Dados do Anuário Brasileiro da Educação Básica 2019, divulgados ontem, revelam que quatro em cada dez professores que davam aula para os anos finais do Ensino Fundamental (entre o 6º e o 9º ano) no Brasil em 2018 não tinham formação adequada para o que ensinavam. Isso corresponde, por exemplo, à situação de um professor formado em matemática, mas que acaba dando aulas de física.
Segundo o levantamento, 37,8% dos docentes dos anos finais do Ensino Fundamental não tinham licenciatura ou complementação pedagógica na área da disciplina pela qual eram responsáveis. No Ensino Médio, esse índice ficou em 29,2% dos educadores. O indicador não foi considerado para os anos iniciais do ensino fundamental porque, nessa etapa, ainda não há uma divisão clara entre as disciplinas ensinadas para os alunos.

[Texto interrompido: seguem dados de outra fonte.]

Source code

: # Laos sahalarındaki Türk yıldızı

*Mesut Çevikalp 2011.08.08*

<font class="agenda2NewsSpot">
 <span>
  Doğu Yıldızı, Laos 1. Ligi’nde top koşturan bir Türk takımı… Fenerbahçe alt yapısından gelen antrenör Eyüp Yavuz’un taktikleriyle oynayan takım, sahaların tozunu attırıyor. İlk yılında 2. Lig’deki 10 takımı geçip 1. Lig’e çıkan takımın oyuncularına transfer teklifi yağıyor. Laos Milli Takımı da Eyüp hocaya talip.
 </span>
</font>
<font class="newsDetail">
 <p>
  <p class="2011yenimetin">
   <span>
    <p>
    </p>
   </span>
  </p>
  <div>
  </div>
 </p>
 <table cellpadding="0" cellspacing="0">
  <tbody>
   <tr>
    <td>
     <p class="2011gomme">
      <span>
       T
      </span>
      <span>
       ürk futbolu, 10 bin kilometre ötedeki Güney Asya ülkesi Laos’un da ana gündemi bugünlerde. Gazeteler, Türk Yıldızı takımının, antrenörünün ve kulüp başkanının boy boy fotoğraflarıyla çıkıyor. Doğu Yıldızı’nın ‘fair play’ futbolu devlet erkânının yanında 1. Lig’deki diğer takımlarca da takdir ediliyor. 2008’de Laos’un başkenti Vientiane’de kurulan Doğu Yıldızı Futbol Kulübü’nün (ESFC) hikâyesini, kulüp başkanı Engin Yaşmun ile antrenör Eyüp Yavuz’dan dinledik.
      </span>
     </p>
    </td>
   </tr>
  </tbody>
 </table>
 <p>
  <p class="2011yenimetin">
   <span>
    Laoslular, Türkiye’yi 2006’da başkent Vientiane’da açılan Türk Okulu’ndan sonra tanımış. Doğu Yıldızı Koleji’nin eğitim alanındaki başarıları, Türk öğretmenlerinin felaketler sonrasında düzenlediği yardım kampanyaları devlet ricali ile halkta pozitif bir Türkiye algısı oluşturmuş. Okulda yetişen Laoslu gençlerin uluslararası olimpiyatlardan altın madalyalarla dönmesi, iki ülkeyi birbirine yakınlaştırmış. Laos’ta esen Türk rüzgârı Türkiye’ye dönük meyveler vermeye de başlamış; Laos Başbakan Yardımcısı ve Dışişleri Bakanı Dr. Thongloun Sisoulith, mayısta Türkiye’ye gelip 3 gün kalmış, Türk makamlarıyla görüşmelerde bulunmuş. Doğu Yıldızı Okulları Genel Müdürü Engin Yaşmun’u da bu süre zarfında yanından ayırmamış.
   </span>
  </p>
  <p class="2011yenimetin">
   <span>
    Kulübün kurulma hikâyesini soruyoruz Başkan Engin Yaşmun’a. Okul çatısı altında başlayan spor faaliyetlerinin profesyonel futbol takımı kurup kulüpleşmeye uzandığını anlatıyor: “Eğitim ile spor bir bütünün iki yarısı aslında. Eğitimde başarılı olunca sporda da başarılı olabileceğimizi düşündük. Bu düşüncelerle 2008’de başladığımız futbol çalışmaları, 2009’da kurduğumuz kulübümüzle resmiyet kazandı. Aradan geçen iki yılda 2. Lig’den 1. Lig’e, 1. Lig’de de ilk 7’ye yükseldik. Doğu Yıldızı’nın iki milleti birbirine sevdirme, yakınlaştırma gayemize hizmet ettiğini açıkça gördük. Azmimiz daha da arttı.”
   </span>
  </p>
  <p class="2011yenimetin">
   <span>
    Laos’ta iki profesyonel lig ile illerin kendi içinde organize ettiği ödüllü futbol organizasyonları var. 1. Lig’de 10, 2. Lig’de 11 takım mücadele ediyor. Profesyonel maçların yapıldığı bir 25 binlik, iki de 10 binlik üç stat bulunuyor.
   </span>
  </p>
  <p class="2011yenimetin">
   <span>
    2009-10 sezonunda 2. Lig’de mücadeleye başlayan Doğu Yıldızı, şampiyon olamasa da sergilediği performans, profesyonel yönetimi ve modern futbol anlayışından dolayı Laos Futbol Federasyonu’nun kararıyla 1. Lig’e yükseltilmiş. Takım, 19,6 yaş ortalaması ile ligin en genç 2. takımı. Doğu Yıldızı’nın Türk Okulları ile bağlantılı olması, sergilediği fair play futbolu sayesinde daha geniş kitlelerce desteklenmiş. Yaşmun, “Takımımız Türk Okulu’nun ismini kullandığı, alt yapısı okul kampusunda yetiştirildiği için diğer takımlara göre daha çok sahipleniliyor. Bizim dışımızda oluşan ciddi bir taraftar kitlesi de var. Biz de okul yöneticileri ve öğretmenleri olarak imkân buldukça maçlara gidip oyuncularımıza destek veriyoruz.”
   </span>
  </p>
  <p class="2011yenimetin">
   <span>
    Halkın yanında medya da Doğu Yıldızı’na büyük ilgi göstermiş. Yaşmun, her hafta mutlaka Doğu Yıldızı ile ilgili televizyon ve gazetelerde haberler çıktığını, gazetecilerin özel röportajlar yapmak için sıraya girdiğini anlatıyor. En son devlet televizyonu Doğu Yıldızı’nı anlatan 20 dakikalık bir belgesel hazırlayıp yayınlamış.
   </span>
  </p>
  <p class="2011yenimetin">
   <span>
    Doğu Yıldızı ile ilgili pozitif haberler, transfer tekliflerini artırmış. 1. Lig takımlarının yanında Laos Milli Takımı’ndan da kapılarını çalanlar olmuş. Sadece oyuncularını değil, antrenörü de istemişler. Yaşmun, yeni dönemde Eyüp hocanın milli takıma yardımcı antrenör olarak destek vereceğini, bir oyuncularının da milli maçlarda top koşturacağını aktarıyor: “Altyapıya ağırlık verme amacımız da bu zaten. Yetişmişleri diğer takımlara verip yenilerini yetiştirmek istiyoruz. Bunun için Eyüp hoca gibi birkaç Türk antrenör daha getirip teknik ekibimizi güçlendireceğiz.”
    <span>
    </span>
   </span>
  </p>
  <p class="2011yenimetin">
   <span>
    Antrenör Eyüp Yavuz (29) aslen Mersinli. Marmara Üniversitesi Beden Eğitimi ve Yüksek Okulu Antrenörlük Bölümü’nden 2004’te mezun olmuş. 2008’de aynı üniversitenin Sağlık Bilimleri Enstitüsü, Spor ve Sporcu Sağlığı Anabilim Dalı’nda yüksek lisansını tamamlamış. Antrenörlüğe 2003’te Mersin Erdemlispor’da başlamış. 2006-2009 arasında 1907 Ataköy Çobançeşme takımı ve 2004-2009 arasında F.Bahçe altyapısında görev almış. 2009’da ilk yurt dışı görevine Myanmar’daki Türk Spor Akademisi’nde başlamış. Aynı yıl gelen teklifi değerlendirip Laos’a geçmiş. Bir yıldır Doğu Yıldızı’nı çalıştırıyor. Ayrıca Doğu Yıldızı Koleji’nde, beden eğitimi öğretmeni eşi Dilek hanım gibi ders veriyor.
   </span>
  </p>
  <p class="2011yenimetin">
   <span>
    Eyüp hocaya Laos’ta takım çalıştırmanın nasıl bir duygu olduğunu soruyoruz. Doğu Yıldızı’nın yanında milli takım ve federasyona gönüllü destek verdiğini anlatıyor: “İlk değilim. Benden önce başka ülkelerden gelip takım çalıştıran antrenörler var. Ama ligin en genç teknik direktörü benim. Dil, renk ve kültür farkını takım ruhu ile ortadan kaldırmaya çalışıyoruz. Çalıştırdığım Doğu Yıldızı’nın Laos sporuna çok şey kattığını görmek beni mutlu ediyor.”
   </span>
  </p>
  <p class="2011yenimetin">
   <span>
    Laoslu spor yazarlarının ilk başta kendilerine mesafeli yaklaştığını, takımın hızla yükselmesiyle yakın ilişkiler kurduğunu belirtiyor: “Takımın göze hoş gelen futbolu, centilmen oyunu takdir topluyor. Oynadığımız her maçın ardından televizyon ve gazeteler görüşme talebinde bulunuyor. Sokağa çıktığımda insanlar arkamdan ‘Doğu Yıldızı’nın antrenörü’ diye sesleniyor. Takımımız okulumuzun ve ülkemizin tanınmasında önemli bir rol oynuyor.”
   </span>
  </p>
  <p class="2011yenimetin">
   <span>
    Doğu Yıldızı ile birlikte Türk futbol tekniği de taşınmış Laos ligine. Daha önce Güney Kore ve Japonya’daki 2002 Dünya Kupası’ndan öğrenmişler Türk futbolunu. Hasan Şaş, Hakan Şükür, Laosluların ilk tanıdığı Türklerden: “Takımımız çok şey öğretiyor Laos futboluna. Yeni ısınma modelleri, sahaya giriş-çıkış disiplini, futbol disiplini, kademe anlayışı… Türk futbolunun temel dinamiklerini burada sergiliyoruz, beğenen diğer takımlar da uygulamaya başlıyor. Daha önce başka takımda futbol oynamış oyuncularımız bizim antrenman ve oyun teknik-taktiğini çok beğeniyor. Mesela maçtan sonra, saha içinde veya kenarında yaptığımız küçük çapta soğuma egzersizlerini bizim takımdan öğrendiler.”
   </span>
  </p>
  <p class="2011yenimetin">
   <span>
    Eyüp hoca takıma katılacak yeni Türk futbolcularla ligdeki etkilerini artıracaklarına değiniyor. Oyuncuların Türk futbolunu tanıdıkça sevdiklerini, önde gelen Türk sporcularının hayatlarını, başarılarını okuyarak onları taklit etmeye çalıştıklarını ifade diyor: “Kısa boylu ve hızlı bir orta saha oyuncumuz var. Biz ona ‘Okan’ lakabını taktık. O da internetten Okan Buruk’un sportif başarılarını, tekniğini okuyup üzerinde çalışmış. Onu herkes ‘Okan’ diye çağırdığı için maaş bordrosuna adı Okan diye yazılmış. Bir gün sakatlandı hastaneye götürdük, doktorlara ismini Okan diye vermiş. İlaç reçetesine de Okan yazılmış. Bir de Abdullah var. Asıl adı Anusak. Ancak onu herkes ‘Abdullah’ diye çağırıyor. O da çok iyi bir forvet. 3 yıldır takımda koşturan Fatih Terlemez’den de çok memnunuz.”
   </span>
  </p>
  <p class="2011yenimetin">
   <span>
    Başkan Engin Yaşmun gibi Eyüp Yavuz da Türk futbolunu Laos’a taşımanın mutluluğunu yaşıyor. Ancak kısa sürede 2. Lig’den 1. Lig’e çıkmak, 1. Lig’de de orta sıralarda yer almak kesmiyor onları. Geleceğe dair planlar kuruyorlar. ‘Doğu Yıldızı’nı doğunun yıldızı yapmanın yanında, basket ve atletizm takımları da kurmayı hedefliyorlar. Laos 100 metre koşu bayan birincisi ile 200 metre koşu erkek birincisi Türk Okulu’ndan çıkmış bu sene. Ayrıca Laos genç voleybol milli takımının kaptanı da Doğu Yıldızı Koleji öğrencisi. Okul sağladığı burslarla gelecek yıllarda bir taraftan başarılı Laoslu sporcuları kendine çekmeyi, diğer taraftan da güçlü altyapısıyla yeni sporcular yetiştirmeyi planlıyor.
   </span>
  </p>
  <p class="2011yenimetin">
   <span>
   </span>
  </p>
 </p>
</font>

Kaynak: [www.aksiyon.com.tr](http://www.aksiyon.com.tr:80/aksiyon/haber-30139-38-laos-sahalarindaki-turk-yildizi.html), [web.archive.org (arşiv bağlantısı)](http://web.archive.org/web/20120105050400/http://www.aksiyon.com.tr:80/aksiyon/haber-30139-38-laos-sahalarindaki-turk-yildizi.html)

O anuário é resultado de uma parceria entre o movimento Todos pela Educação e a editora Moderna e tem como base os microdados do Censo e os dados da Pnad (Pesquisa Nacional por Amostra de Domicílios) Contínua, realizados pelo IBGE (Instituto Brasileiro de Geografia e Estatística).
Para a Coordenação de Projetos no Todos pela Educação, a falta de formação específica dos professores é reflexo de vários fatores. Na média, o Brasil vem atraindo [para a docência] quem tem as médias mais baixas no Enem [Exame Nacional do Ensino Médio].
O baixo salário, o conteúdo excessivamente teórico na formação inicial e a dificuldade em progredir na carreira dentro das redes de ensino são fatores que desestimulam os professores, que eventualmente acabam encontrando “outro caminho possível, que seja o de não dar aula”.
Dados do mesmo anuário mostram que, em 2018, o rendimento médio dos professores da educação básica correspondia a 69,8% do salário médio dos profissionais com curso superior. Comparando apenas com profissionais das áreas de exatas ou saúde, os professores recebem 50%.
A garantia da formação docente na educação básica é uma das 20 metas previstas pelo PNE (Plano Nacional da Educação), que completa cinco anos de vigência nesta terça (25). Criado por lei em 2014, o PNE previa que, no ano seguinte, fosse assegurado a todos os docentes da educação básica uma formação específica de nível superior na área de conhecimento em que atuassem.
O MEC (Ministério da Educação) do ministro Abraham Weintraub tem em mãos, hoje, uma proposta de base nacional docente apresentada em dezembro de 2018 pelo então ministro Rossieli Soares.
O documento sugere uma avaliação anual para habilitação dos professores e a criação de um programa de residência pedagógica. A gestão de Weintraub ainda não informou se já analisou a proposta e se pretende realizar alterações nela.”
A partir do momento em que esses professores forem capacitados nas universidades em linha com essa base, a gente vai conseguir ter um grande salto. É uma das coisas que o governo federal precisa fazer, acelerar essa base”, defende Thaiane Pereira.
A falta de preparo específico dos professores, afirma, traz consequências para o aprendizado dos alunos. “Se ele [aluno] não aprende fração, muito dificilmente vai conseguir resolver uma equação lá na frente. Os professores têm papel crucial nisso, porque são os agentes que estão com os alunos.”
Outros dados do relatório
Oferta de creches e desigualdade: enquanto somente 26% do quartil mais pobre da população frequenta creches, no quartil mais rico esse percentual é de 55%;
Alfabetização: apenas 14,1% das crianças do grupo de nível socioeconômico muito baixo possuem nível suficiente de alfabetização em leitura. Esse patamar é alcançado por 83,5% das crianças do grupo de nível socioeconômico muito alto;
Evasão escolar: o Brasil ainda tem 1,5 milhão de crianças e jovens (de 4 a 17 anos) fora da escola;
Ensino fundamental: apesar de o país atender 99,3% dos jovens de 6 a 14 nessa etapa de ensino, a conclusão na idade esperada está distante da ideal. Quase um quarto dos alunos termina o ensino fundamental com mais de 16 anos.